*REQUIRED WORK*.
Omitting the pictures, print every line below exactly as it stands.

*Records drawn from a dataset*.
-- Opening Marker --

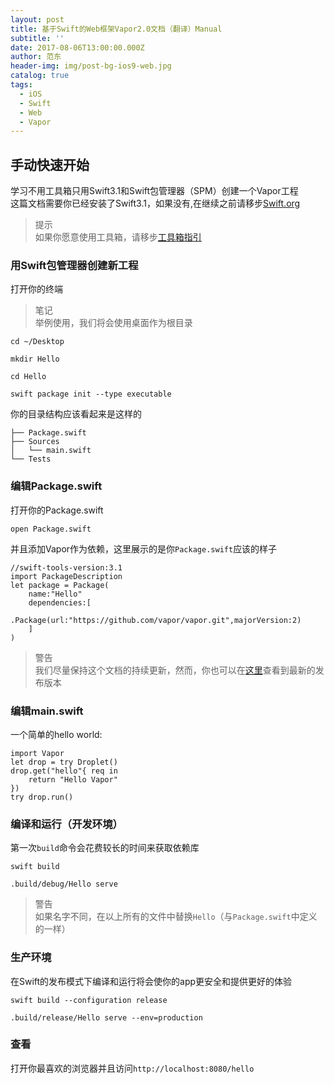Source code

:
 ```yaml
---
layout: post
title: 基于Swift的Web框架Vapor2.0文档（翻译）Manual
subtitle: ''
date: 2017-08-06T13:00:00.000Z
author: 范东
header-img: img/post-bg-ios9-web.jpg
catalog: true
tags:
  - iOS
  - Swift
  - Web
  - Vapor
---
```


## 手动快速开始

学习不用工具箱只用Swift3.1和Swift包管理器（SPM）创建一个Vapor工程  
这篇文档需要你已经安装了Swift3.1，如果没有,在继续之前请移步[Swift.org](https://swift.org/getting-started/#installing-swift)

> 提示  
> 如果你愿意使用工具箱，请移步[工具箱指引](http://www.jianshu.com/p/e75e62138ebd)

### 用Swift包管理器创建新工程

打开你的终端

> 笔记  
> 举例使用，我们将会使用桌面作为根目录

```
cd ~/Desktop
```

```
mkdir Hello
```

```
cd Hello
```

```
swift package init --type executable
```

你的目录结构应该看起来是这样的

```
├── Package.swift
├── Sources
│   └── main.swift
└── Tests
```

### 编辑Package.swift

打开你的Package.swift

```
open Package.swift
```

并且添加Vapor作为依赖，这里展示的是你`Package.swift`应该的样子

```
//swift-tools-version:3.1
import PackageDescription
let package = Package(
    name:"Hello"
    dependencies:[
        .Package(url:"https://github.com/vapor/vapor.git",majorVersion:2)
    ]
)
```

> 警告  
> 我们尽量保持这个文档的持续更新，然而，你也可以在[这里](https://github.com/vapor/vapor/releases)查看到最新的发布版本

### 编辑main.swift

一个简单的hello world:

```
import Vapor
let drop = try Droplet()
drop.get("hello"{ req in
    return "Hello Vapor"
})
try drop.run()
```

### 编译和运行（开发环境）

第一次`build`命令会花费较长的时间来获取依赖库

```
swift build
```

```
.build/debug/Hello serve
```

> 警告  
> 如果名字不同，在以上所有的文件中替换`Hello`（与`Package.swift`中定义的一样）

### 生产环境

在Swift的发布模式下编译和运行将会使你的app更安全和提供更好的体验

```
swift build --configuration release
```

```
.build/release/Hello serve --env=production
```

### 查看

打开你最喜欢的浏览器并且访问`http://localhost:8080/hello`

-- Closing Marker --

*WRITTEN ANSWER*.
Source code

:
 ```yaml
---
layout: post
title: 基于Swift的Web框架Vapor2.0文档（翻译）Manual
subtitle: ''
date: 2017-08-06T13:00:00.000Z
author: 范东
header-img: img/post-bg-ios9-web.jpg
catalog: true
tags:
  - iOS
  - Swift
  - Web
  - Vapor
---
```


## 手动快速开始

学习不用工具箱只用Swift3.1和Swift包管理器（SPM）创建一个Vapor工程  
这篇文档需要你已经安装了Swift3.1，如果没有,在继续之前请移步[Swift.org](https://swift.org/getting-started/#installing-swift)

> 提示  
> 如果你愿意使用工具箱，请移步[工具箱指引](http://www.jianshu.com/p/e75e62138ebd)

### 用Swift包管理器创建新工程

打开你的终端

> 笔记  
> 举例使用，我们将会使用桌面作为根目录

```
cd ~/Desktop
```

```
mkdir Hello
```

```
cd Hello
```

```
swift package init --type executable
```

你的目录结构应该看起来是这样的

```
├── Package.swift
├── Sources
│   └── main.swift
└── Tests
```

### 编辑Package.swift

打开你的Package.swift

```
open Package.swift
```

并且添加Vapor作为依赖，这里展示的是你`Package.swift`应该的样子

```
//swift-tools-version:3.1
import PackageDescription
let package = Package(
    name:"Hello"
    dependencies:[
        .Package(url:"https://github.com/vapor/vapor.git",majorVersion:2)
    ]
)
```

> 警告  
> 我们尽量保持这个文档的持续更新，然而，你也可以在[这里](https://github.com/vapor/vapor/releases)查看到最新的发布版本

### 编辑main.swift

一个简单的hello world:

```
import Vapor
let drop = try Droplet()
drop.get("hello"{ req in
    return "Hello Vapor"
})
try drop.run()
```

### 编译和运行（开发环境）

第一次`build`命令会花费较长的时间来获取依赖库

```
swift build
```

```
.build/debug/Hello serve
```

> 警告  
> 如果名字不同，在以上所有的文件中替换`Hello`（与`Package.swift`中定义的一样）

### 生产环境

在Swift的发布模式下编译和运行将会使你的app更安全和提供更好的体验

```
swift build --configuration release
```

```
.build/release/Hello serve --env=production
```

### 查看

打开你最喜欢的浏览器并且访问`http://localhost:8080/hello`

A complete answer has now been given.